Task objective:
Produce a word-for-word copy of the data below.
************
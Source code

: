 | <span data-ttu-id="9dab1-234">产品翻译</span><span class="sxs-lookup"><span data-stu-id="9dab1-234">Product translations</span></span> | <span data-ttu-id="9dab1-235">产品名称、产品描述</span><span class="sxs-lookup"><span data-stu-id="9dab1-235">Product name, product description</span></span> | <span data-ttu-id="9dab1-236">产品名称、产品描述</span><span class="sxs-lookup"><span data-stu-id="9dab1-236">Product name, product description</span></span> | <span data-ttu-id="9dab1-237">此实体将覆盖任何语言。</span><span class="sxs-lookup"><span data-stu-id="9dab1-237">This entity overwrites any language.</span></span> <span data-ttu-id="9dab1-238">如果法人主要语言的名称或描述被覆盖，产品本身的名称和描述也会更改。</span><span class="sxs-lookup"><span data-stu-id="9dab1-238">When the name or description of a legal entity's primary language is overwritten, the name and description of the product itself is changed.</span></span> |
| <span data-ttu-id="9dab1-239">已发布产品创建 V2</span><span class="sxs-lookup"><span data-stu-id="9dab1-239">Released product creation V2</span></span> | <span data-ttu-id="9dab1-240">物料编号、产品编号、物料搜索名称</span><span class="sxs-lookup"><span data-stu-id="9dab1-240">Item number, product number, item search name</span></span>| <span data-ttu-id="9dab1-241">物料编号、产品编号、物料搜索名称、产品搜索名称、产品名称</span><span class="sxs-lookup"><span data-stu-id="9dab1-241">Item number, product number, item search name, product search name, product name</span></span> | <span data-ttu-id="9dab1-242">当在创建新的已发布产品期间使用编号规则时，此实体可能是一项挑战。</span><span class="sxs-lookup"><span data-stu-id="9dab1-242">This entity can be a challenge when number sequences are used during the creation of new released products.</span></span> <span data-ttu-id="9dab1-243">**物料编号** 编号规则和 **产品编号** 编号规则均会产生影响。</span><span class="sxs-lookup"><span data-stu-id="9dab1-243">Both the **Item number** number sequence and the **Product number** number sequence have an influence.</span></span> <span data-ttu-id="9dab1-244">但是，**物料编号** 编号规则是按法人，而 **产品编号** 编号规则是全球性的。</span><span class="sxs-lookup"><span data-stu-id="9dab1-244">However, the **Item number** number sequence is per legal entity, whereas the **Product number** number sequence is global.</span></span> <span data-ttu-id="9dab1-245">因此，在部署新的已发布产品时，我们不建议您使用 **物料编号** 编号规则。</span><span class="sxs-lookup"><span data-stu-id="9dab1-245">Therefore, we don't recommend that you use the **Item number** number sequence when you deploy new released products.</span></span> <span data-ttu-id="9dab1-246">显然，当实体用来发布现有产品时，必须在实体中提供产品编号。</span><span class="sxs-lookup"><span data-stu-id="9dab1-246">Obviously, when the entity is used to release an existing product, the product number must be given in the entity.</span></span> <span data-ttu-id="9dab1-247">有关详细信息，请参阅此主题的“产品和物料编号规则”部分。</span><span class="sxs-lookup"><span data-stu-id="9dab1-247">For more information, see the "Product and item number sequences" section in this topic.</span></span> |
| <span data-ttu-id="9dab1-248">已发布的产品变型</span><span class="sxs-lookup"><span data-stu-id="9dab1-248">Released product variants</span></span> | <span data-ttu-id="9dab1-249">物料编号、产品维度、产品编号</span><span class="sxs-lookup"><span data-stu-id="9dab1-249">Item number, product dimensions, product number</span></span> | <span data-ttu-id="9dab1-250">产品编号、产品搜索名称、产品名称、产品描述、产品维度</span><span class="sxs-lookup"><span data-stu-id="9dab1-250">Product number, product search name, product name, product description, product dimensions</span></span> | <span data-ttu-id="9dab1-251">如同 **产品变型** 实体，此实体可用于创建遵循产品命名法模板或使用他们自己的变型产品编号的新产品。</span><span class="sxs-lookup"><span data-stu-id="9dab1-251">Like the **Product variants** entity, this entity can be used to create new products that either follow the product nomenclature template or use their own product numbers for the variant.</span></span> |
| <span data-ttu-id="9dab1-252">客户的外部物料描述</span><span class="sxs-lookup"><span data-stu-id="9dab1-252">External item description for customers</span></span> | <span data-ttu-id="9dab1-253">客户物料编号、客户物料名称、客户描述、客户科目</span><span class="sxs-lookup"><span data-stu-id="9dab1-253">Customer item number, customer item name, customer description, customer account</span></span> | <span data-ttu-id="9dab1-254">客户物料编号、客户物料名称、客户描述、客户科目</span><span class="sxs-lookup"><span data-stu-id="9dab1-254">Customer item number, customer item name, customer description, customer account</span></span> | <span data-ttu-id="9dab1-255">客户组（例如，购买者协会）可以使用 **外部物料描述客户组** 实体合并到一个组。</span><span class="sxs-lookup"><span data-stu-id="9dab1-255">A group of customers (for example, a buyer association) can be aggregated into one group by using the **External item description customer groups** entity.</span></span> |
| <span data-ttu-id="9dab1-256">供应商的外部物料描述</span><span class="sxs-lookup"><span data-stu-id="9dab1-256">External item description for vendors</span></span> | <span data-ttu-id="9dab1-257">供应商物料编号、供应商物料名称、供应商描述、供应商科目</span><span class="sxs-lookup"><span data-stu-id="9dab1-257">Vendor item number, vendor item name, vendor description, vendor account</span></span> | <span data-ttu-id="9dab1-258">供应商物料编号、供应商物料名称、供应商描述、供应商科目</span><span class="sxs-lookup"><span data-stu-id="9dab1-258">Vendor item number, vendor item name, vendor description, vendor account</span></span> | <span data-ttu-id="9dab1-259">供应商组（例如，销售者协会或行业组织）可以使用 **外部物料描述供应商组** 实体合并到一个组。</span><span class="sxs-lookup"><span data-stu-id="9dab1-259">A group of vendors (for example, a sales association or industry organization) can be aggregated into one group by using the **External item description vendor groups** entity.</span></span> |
************
Response to the task:
Source code

: | <span data-ttu-id="9dab1-234">产品翻译</span><span class="sxs-lookup"><span data-stu-id="9dab1-234">Product translations</span></span> | <span data-ttu-id="9dab1-235">产品名称、产品描述</span><span class="sxs-lookup"><span data-stu-id="9dab1-235">Product name, product description</span></span> | <span data-ttu-id="9dab1-236">产品名称、产品描述</span><span class="sxs-lookup"><span data-stu-id="9dab1-236">Product name, product description</span></span> | <span data-ttu-id="9dab1-237">此实体将覆盖任何语言。</span><span class="sxs-lookup"><span data-stu-id="9dab1-237">This entity overwrites any language.</span></span> <span data-ttu-id="9dab1-238">如果法人主要语言的名称或描述被覆盖，产品本身的名称和描述也会更改。</span><span class="sxs-lookup"><span data-stu-id="9dab1-238">When the name or description of a legal entity's primary language is overwritten, the name and description of the product itself is changed.</span></span> |
| <span data-ttu-id="9dab1-239">已发布产品创建 V2</span><span class="sxs-lookup"><span data-stu-id="9dab1-239">Released product creation V2</span></span> | <span data-ttu-id="9dab1-240">物料编号、产品编号、物料搜索名称</span><span class="sxs-lookup"><span data-stu-id="9dab1-240">Item number, product number, item search name</span></span>| <span data-ttu-id="9dab1-241">物料编号、产品编号、物料搜索名称、产品搜索名称、产品名称</span><span class="sxs-lookup"><span data-stu-id="9dab1-241">Item number, product number, item search name, product search name, product name</span></span> | <span data-ttu-id="9dab1-242">当在创建新的已发布产品期间使用编号规则时，此实体可能是一项挑战。</span><span class="sxs-lookup"><span data-stu-id="9dab1-242">This entity can be a challenge when number sequences are used during the creation of new released products.</span></span> <span data-ttu-id="9dab1-243">**物料编号** 编号规则和 **产品编号** 编号规则均会产生影响。</span><span class="sxs-lookup"><span data-stu-id="9dab1-243">Both the **Item number** number sequence and the **Product number** number sequence have an influence.</span></span> <span data-ttu-id="9dab1-244">但是，**物料编号** 编号规则是按法人，而 **产品编号** 编号规则是全球性的。</span><span class="sxs-lookup"><span data-stu-id="9dab1-244">However, the **Item number** number sequence is per legal entity, whereas the **Product number** number sequence is global.</span></span> <span data-ttu-id="9dab1-245">因此，在部署新的已发布产品时，我们不建议您使用 **物料编号** 编号规则。</span><span class="sxs-lookup"><span data-stu-id="9dab1-245">Therefore, we don't recommend that you use the **Item number** number sequence when you deploy new released products.</span></span> <span data-ttu-id="9dab1-246">显然，当实体用来发布现有产品时，必须在实体中提供产品编号。</span><span class="sxs-lookup"><span data-stu-id="9dab1-246">Obviously, when the entity is used to release an existing product, the product number must be given in the entity.</span></span> <span data-ttu-id="9dab1-247">有关详细信息，请参阅此主题的“产品和物料编号规则”部分。</span><span class="sxs-lookup"><span data-stu-id="9dab1-247">For more information, see the "Product and item number sequences" section in this topic.</span></span> |
| <span data-ttu-id="9dab1-248">已发布的产品变型</span><span class="sxs-lookup"><span data-stu-id="9dab1-248">Released product variants</span></span> | <span data-ttu-id="9dab1-249">物料编号、产品维度、产品编号</span><span class="sxs-lookup"><span data-stu-id="9dab1-249">Item number, product dimensions, product number</span></span> | <span data-ttu-id="9dab1-250">产品编号、产品搜索名称、产品名称、产品描述、产品维度</span><span class="sxs-lookup"><span data-stu-id="9dab1-250">Product number, product search name, product name, product description, product dimensions</span></span> | <span data-ttu-id="9dab1-251">如同 **产品变型** 实体，此实体可用于创建遵循产品命名法模板或使用他们自己的变型产品编号的新产品。</span><span class="sxs-lookup"><span data-stu-id="9dab1-251">Like the **Product variants** entity, this entity can be used to create new products that either follow the product nomenclature template or use their own product numbers for the variant.</span></span> |
| <span data-ttu-id="9dab1-252">客户的外部物料描述</span><span class="sxs-lookup"><span data-stu-id="9dab1-252">External item description for customers</span></span> | <span data-ttu-id="9dab1-253">客户物料编号、客户物料名称、客户描述、客户科目</span><span class="sxs-lookup"><span data-stu-id="9dab1-253">Customer item number, customer item name, customer description, customer account</span></span> | <span data-ttu-id="9dab1-254">客户物料编号、客户物料名称、客户描述、客户科目</span><span class="sxs-lookup"><span data-stu-id="9dab1-254">Customer item number, customer item name, customer description, customer account</span></span> | <span data-ttu-id="9dab1-255">客户组（例如，购买者协会）可以使用 **外部物料描述客户组** 实体合并到一个组。</span><span class="sxs-lookup"><span data-stu-id="9dab1-255">A group of customers (for example, a buyer association) can be aggregated into one group by using the **External item description customer groups** entity.</span></span> |
| <span data-ttu-id="9dab1-256">供应商的外部物料描述</span><span class="sxs-lookup"><span data-stu-id="9dab1-256">External item description for vendors</span></span> | <span data-ttu-id="9dab1-257">供应商物料编号、供应商物料名称、供应商描述、供应商科目</span><span class="sxs-lookup"><span data-stu-id="9dab1-257">Vendor item number, vendor item name, vendor description, vendor account</span></span> | <span data-ttu-id="9dab1-258">供应商物料编号、供应商物料名称、供应商描述、供应商科目</span><span class="sxs-lookup"><span data-stu-id="9dab1-258">Vendor item number, vendor item name, vendor description, vendor account</span></span> | <span data-ttu-id="9dab1-259">供应商组（例如，销售者协会或行业组织）可以使用 **外部物料描述供应商组** 实体合并到一个组。</span><span class="sxs-lookup"><span data-stu-id="9dab1-259">A group of vendors (for example, a sales association or industry organization) can be aggregated into one group by using the **External item description vendor groups** entity.</span></span> |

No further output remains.